WORK INSTRUCTION = The answer must consist of every line in the data that contains "pyFILES".

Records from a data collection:
□ □ □
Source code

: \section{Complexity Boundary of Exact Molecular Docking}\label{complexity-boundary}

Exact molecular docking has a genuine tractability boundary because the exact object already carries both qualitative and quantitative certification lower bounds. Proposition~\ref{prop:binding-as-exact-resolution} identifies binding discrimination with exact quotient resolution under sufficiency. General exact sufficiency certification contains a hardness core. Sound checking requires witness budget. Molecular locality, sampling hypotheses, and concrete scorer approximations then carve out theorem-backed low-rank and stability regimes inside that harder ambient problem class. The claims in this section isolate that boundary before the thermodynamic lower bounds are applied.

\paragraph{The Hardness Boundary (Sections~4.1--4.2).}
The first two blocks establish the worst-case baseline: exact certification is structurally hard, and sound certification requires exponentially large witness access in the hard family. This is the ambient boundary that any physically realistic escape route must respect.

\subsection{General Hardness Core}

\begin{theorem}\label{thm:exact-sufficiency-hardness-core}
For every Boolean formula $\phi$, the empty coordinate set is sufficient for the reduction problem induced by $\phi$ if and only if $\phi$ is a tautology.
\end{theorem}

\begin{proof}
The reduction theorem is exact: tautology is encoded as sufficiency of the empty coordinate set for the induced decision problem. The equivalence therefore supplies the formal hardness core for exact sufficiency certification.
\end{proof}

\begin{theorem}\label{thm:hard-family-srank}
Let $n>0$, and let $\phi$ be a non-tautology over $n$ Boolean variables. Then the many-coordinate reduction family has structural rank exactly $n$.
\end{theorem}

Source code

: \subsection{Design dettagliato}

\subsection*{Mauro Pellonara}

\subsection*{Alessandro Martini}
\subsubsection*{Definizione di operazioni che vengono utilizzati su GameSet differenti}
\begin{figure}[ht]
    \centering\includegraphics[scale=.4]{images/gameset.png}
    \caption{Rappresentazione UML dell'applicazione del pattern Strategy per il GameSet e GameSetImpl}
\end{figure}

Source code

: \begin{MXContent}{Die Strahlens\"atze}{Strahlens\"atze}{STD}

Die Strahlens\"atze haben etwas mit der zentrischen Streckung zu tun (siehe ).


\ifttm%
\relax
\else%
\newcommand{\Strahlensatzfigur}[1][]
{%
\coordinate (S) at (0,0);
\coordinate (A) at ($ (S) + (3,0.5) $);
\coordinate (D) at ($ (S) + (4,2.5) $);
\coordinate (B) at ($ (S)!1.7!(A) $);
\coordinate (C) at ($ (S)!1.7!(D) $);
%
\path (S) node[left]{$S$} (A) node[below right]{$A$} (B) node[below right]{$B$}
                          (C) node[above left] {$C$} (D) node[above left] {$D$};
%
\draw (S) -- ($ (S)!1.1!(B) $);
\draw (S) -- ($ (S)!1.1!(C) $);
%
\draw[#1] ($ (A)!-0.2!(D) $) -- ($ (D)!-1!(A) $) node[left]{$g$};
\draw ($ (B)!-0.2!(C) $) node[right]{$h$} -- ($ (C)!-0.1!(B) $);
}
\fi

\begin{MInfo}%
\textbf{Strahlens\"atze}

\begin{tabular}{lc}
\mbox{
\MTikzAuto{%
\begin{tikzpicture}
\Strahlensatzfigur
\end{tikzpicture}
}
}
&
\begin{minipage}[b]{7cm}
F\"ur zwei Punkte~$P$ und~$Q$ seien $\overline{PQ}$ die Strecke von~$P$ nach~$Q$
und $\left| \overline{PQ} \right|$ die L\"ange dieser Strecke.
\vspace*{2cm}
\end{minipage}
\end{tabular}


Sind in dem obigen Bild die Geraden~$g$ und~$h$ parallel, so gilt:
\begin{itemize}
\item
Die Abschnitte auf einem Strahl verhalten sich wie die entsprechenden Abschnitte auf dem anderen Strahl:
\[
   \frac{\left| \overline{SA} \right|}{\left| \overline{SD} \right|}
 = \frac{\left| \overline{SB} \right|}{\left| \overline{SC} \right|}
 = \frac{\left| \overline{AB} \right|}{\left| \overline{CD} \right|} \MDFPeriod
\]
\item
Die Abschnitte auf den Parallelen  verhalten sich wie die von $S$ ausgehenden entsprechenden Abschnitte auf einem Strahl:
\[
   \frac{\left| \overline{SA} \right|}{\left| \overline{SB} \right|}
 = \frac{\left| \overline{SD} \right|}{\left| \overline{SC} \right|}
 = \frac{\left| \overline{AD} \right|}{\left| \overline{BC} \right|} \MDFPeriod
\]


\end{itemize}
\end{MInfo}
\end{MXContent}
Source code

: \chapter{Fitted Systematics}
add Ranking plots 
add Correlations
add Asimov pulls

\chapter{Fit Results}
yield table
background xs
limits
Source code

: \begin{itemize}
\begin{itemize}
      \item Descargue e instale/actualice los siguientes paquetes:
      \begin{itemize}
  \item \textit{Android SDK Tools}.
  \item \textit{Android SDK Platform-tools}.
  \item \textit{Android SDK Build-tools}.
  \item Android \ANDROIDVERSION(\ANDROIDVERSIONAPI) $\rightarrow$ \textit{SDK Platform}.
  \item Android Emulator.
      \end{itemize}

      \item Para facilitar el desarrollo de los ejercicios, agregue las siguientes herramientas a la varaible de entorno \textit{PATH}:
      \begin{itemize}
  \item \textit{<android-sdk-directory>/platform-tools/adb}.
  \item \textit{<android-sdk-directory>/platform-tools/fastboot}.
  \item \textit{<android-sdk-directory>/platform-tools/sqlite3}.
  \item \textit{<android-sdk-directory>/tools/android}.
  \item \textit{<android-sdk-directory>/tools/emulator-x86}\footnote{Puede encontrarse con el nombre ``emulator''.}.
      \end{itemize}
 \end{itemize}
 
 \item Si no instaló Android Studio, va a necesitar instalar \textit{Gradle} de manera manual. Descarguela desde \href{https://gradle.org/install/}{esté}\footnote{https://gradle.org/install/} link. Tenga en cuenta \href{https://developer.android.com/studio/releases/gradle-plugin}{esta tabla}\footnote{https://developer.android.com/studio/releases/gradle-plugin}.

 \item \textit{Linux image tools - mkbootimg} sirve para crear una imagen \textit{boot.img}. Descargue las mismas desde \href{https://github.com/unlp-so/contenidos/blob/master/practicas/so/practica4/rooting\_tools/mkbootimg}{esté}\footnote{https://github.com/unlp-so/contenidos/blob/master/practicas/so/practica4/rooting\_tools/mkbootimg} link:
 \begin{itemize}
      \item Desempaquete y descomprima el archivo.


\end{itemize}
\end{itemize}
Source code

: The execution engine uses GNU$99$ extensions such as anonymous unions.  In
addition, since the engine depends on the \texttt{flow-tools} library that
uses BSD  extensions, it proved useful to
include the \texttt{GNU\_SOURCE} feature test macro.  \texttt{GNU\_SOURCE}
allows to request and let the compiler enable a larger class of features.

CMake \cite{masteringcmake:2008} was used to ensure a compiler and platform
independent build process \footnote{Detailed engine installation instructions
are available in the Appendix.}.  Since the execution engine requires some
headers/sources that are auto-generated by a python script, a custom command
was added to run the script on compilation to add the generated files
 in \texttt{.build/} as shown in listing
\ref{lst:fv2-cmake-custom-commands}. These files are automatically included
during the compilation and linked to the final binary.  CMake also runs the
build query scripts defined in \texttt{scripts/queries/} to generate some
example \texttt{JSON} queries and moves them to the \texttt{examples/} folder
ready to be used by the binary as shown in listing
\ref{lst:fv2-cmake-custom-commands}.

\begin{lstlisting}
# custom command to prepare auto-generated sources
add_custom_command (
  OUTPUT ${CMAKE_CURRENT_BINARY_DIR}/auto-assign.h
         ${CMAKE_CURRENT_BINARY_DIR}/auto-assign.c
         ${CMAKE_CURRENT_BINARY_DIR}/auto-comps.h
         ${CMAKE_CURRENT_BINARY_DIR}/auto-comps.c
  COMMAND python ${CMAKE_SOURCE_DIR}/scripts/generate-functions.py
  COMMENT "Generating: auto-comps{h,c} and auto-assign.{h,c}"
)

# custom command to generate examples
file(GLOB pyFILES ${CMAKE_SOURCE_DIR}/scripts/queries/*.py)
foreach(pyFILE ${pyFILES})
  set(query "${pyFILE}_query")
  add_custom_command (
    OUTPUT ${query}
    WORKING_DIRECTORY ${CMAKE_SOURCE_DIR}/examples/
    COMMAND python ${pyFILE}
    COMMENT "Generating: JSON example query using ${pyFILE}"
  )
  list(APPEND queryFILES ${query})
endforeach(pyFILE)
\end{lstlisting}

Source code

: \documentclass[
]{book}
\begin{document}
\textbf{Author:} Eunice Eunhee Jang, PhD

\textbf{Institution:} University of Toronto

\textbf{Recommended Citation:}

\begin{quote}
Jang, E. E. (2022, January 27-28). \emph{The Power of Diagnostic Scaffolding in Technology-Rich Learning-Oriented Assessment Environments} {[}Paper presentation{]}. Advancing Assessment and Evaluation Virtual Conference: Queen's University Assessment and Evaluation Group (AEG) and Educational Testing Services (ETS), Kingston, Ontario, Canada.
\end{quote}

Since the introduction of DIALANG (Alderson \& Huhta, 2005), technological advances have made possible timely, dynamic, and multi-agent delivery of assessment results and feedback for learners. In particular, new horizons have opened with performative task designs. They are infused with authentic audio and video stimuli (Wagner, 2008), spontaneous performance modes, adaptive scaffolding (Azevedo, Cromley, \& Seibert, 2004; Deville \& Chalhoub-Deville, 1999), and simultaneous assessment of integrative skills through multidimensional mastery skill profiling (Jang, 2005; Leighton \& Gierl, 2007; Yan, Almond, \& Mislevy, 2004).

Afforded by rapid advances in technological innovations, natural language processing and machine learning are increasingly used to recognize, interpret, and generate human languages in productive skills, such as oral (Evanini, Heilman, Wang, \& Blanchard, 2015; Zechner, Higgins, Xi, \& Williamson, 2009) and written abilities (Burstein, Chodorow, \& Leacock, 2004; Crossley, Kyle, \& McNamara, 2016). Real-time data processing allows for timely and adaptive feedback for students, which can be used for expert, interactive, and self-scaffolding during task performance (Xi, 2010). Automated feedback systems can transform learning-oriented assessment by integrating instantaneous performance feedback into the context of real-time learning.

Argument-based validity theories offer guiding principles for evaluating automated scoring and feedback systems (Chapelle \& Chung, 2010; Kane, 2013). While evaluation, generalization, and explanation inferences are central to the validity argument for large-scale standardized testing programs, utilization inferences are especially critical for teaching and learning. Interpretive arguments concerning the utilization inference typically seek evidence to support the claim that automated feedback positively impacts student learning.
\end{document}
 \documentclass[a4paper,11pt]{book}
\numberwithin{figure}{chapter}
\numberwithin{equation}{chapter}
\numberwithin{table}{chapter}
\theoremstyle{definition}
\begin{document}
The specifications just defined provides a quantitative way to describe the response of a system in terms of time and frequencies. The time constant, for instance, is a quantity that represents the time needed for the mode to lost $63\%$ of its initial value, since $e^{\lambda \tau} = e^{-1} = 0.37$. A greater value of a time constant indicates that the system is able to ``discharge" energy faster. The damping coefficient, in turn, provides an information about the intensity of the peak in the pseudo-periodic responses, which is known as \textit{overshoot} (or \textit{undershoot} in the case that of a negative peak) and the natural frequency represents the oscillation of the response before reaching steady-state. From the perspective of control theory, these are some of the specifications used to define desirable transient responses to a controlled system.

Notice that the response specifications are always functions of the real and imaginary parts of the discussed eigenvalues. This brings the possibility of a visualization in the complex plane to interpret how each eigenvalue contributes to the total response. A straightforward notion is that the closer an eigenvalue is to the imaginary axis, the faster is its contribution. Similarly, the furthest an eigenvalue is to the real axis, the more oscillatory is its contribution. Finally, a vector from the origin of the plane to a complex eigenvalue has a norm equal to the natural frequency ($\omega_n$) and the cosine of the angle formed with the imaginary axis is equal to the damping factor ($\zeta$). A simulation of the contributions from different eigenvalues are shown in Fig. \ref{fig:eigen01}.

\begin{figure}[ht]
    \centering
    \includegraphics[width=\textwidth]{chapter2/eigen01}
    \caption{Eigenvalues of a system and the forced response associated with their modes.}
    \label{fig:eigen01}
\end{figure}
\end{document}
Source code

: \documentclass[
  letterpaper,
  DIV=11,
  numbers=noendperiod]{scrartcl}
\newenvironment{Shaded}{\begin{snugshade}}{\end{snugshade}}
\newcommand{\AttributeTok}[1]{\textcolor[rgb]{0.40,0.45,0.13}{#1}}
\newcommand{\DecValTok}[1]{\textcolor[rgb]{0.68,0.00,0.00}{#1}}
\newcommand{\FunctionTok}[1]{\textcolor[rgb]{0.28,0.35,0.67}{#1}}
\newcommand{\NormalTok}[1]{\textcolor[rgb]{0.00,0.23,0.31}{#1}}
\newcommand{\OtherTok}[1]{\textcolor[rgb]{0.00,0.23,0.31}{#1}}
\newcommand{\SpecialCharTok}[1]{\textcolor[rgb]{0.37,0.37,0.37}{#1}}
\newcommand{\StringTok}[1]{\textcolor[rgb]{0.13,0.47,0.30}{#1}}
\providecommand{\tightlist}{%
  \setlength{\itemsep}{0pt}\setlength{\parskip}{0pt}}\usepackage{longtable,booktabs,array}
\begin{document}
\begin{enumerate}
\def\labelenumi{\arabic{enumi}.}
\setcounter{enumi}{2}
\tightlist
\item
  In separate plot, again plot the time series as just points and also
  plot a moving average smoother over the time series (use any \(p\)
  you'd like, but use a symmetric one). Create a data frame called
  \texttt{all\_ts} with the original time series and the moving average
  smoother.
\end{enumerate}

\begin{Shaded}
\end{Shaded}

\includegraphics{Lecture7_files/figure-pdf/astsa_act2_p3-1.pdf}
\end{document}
□ □ □
WRITTEN ANSWER =
file(GLOB pyFILES ${CMAKE_SOURCE_DIR}/scripts/queries/*.py)
foreach(pyFILE ${pyFILES})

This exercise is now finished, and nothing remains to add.